ナチ政権下のドイツでは、「遺伝病子孫予防法Gesetz zur Verhütung erbkranken Nachwuchses」と称された断種法のもと、30 万人以上の男女が本人の意思にかかわりなく断種手術を受けさせられた。同法律のもとで断種された被害者は、子どもを持つ可能性を強制的に奪われただけでなく、後遺症に苦しめられるなど、生涯にわたって続く被害を受けた。さらに、ナチ政権によって貼られた「遺伝的に低価値」「劣等」というレッテルにより、被害者は1945 年以降も精神的に抑圧され続けた1

こうした被害にもかかわらず、強制断種被害者は、1980 年代まで補償金受給の対象外とされてきた。後述するように、強制断種被害者への補償が最初に行われるのは、1980 年の一時金支給開始によってようやくである。戦後西ドイツにおいては、ナチ犯罪の被害者に対する補償制度が1950 年代から整えられ始めたが、その一方で、補償の枠組みに含まれない「忘れられた犠牲者」と呼ばれる被害者集団も存在した。強制断種被害者も、この「忘れられた犠牲者」の中に含まれる。

では、彼らはなぜ、戦後30 年以上補償対象に含まれなかったのだろうか。本稿では、ドイツにおける強制断種被害者に対する戦後補償の変遷を明らかにすることで、優生学に基づく断種が戦後ドイツにおいてどのように位置づけられたのか、そしてその被害者が戦後ドイツ社会の中でどのように扱われたのかを検討したい。

強制断種被害者に対するドイツの戦後補償については、日本では1990 年代に佐藤が当時の実状を明らかにしているほか(佐藤 1993)、補償に関する法律の邦訳に解説を付した山田の論考においても一部触れられている(山田 1996)。

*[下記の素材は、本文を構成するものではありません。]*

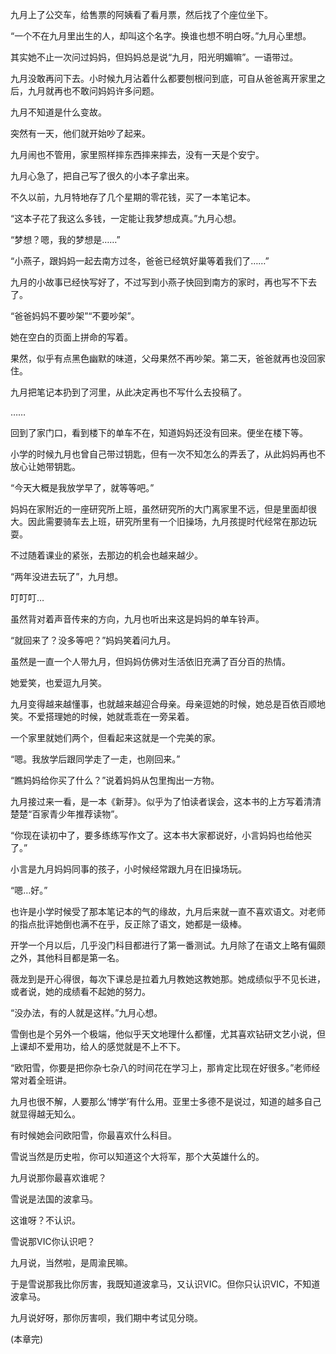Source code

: 九月上了公交车，给售票的阿姨看了看月票，然后找了个座位坐下。

“一个不在九月里出生的人，却叫这个名字。换谁也想不明白呀。”九月心里想。

其实她不止一次问过妈妈，但妈妈总是说“九月，阳光明媚嘛”。一语带过。

九月没敢再问下去。小时候九月沾着什么都要刨根问到底，可自从爸爸离开家里之后，九月就再也不敢问妈妈许多问题。

九月不知道是什么变故。

突然有一天，他们就开始吵了起来。

九月闹也不管用，家里照样摔东西摔来摔去，没有一天是个安宁。

九月心急了，把自己写了很久的小本子拿出来。

不久以前，九月特地存了几个星期的零花钱，买了一本笔记本。

“这本子花了我这么多钱，一定能让我梦想成真。”九月心想。

“梦想？嗯，我的梦想是……”

“小燕子，跟妈妈一起去南方过冬，爸爸已经筑好巢等着我们了……”

九月的小故事已经快写好了，不过写到小燕子快回到南方的家时，再也写不下去了。

“爸爸妈妈不要吵架”“不要吵架”。

她在空白的页面上拼命的写着。

果然，似乎有点黑色幽默的味道，父母果然不再吵架。第二天，爸爸就再也没回家住。

九月把笔记本扔到了河里，从此决定再也不写什么去投稿了。

……

回到了家门口，看到楼下的单车不在，知道妈妈还没有回来。便坐在楼下等。

小学的时候九月也曾自己带过钥匙，但有一次不知怎么的弄丢了，从此妈妈再也不放心让她带钥匙。

“今天大概是我放学早了，就等等吧。”

妈妈在家附近的一座研究所上班，虽然研究所的大门离家里不远，但是里面却很大。因此需要骑车去上班，研究所里有一个旧操场，九月孩提时代经常在那边玩耍。

不过随着课业的紧张，去那边的机会也越来越少。

“两年没进去玩了”，九月想。

叮叮叮…

虽然背对着声音传来的方向，九月也听出来这是妈妈的单车铃声。

“就回来了？没多等吧？”妈妈笑着问九月。

虽然是一直一个人带九月，但妈妈仿佛对生活依旧充满了百分百的热情。

她爱笑，也爱逗九月笑。

九月变得越来越懂事，也就越来越迎合母亲。母亲逗她的时候，她总是百依百顺地笑。不爱搭理她的时候，她就乖乖在一旁呆着。

一个家里就她们两个，但看起来这就是一个完美的家。

“嗯。我放学后跟同学走了一走，也刚回来。”

“瞧妈妈给你买了什么？”说着妈妈从包里掏出一方物。

九月接过来一看，是一本《新芽》。似乎为了怕读者误会，这本书的上方写着清清楚楚“百家青少年推荐读物”。

“你现在读初中了，要多练练写作文了。这本书大家都说好，小言妈妈也给他买了。”

小言是九月妈妈同事的孩子，小时候经常跟九月在旧操场玩。

“嗯…好。”

也许是小学时候受了那本笔记本的气的缘故，九月后来就一直不喜欢语文。对老师的指点批评她倒也满不在乎，反正除了语文，她都是一级棒。

开学一个月以后，几乎没门科目都进行了第一番测试。九月除了在语文上略有偏颇之外，其他科目都是第一名。

薇龙到是开心得很，每次下课总是拉着九月教她这教她那。她成绩似乎不见长进，或者说，她的成绩看不起她的努力。

“没办法，有的人就是这样。”九月心想。

雪倒也是个另外一个极端，他似乎天文地理什么都懂，尤其喜欢钻研文艺小说，但上课却不爱用功，给人的感觉就是不上不下。

“欧阳雪，你要是把你杂七杂八的时间花在学习上，那肯定比现在好很多。”老师经常对着全班讲。

九月也很不解，人要那么‘博学’有什么用。亚里士多德不是说过，知道的越多自己就显得越无知么。

有时候她会问欧阳雪，你最喜欢什么科目。

雪说当然是历史啦，你可以知道这个大将军，那个大英雄什么的。

九月说那你最喜欢谁呢？

雪说是法国的波拿马。

这谁呀？不认识。

雪说那VIC你认识吧？

九月说，当然啦，是周渝民嘛。

于是雪说那我比你厉害，我既知道波拿马，又认识VIC。但你只认识VIC，不知道波拿马。

九月说好呀，那你厉害呗，我们期中考试见分晓。

(本章完)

また、2000 年には市野川が、優生学に関する書籍の中でドイツの戦後補償にも言及しているが(市野川 2000)、その後は後続の研究が見当たらない。一方ドイツでは、2010 年代以降、ヴェスターマンやテュマースなど、強制断種被害者に対する補償の変遷に関する調査研究が盛んである(Westermann 2010)(Tümmers 2011)。本稿では、こうした近年のドイツでの研究成果や補償に関する最新のデータもとりいれながら、終戦後から現在に至るまでの強制断種被害者に対する補償の進展を描出したい。なお、東ドイツにおける強制断種被害者への補償に関する研究は、ドイツにおいてもまだ進んでおらず、現時点で包括的な描写をすることは困難であるため、本章では1990 年までの西ドイツ、および統一ドイツを対象範囲とする。

本稿ではまず、ナチ政権が成立させた断種法である遺伝病子孫予防法と、それに基づく強制断種の実態について概観する。その際、ジェンダーの観点から、断種政策における男女間の差異の有無や、断種手術が被害者の結婚や性、家族生活にもたらした影響についても言及したい。その後、被害者に対する戦後補償について、大きく1980年代以前と以後に分け、その進展を検討する。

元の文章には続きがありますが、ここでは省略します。